- [EXERCISE MATERIAL]

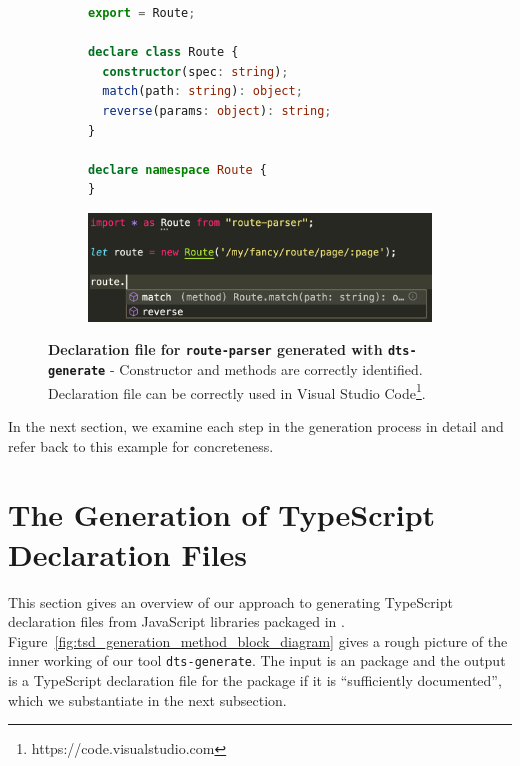 \documentclass[a4paper,english,cleveref, autoref]{lipics-v2019}
\newcommand{\figref}[1]{Figure~\ref{#1}}
\begin{document}
\begin{figure}[tp]
  \centering
  \begin{subfigure}{0.70\linewidth}
    \begin{lstlisting}[language=TypeScript]
export = Route;

declare class Route {
  constructor(spec: string);
  match(path: string): object;
  reverse(params: object): string;
}

declare namespace Route {
}
    \end{lstlisting}
  \end{subfigure}

  \hspace{10.\textwidth}

  \begin{subfigure}{1.\linewidth}
    \centering
    \includegraphics[width=0.7\linewidth]{motivating-example-route-parser-vscode.png}
  \end{subfigure}

  \caption{\textbf{Declaration file for \texttt{route-parser} generated with \texttt{dts-generate}} - Constructor and methods are correctly identified. Declaration file can be correctly used in Visual Studio Code\footnote{https://code.visualstudio.com}.}
  \label{fig:motivating-example-route-parser-vscode}
\end{figure}

In the next section, we examine each step in the generation process in
detail and refer back to this example for concreteness.

\section{The Generation of TypeScript Declaration Files}
\label{sec:gener-typescr-decl}
This section gives an overview of our approach to generating
TypeScript declaration files from JavaScript libraries packaged in
\NPM. \figref{fig:tsd_generation_method_block_diagram} gives a rough
picture of the inner working of our tool \texttt{dts-generate}. The
input is an \NPM{} package and the output is a TypeScript declaration
file for the package if it is ``sufficiently documented'', which we
substantiate in the next subsection.
\end{document}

- [PROBLEM DETAILS] Above are the records; copy exactly the lines from the one with "file for the" through the final line.

- [OUTPUT OF THE TASK]
file for the package if it is ``sufficiently documented'', which we
substantiate in the next subsection.
\end{document}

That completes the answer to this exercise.